# [Dataset extract]
=== Begin Enclosure ===

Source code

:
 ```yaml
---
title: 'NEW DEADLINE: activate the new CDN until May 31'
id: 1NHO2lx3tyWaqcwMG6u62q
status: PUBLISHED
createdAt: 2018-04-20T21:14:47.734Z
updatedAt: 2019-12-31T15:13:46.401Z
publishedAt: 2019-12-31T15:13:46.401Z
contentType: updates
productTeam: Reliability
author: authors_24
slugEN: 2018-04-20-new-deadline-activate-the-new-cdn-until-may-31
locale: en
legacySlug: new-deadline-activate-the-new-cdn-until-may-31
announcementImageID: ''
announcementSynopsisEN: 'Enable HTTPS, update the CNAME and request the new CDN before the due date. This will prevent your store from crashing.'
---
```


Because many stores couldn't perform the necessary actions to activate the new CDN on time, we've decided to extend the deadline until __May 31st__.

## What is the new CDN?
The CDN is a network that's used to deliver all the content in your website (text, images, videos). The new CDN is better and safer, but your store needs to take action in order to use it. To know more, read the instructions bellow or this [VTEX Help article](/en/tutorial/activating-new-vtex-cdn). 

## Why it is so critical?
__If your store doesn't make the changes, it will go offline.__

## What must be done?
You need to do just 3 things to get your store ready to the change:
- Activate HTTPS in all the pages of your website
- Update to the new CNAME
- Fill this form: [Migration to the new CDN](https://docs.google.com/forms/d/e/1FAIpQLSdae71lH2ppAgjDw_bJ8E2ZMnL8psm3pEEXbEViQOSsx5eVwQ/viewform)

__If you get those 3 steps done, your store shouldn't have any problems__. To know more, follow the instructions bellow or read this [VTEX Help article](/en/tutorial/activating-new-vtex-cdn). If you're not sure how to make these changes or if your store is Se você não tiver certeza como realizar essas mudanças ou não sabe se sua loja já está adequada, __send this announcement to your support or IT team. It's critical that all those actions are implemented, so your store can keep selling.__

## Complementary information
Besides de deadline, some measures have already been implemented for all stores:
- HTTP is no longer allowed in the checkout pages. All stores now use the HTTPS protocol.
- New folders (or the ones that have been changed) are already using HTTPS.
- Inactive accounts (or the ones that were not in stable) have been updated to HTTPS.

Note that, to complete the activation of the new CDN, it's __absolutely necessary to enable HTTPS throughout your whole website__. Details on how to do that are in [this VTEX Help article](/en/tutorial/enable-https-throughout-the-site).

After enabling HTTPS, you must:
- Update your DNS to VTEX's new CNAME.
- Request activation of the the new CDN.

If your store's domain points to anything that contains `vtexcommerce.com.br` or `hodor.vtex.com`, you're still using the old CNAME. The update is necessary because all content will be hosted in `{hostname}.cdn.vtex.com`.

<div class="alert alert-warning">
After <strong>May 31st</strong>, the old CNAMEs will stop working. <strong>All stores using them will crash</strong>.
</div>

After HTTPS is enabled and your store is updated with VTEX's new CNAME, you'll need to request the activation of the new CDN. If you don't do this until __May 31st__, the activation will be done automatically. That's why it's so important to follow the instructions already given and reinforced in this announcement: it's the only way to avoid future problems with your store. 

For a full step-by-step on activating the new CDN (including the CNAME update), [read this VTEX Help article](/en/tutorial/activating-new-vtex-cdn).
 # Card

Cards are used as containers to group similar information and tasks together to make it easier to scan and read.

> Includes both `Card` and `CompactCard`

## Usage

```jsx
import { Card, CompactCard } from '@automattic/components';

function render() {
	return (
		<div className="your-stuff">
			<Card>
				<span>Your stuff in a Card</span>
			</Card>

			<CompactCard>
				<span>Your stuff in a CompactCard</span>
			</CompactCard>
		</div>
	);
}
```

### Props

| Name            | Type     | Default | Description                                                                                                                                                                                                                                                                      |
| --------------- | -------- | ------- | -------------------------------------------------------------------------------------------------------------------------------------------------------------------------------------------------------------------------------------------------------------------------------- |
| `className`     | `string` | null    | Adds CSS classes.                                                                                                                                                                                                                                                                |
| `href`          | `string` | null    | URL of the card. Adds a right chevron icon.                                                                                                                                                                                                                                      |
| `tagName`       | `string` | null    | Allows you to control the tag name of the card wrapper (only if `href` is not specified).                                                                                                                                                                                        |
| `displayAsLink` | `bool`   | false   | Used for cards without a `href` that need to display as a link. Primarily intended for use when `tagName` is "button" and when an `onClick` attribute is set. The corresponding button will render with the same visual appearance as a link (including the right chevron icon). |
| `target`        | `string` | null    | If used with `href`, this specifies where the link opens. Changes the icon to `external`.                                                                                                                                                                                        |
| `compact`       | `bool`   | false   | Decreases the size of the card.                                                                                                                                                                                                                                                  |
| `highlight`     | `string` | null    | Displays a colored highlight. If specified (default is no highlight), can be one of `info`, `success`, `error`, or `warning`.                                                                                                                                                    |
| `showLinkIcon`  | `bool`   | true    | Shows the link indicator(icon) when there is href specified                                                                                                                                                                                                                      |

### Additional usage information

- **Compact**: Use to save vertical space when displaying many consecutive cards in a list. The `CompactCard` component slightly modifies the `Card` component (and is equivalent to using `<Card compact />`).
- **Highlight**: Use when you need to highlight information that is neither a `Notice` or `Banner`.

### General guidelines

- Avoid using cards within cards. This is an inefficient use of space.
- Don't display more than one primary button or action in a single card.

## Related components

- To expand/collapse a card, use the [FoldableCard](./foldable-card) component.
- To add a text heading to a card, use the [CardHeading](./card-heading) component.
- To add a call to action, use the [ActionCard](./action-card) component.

=== End Enclosure ===

# [About this task]
Where a line of the records holds the word "className", copy that line.

# [Solution to this task]
		<div className="your-stuff">
| `className`     | `string` | null    | Adds CSS classes.                                                                                                                                                                                                                                                                |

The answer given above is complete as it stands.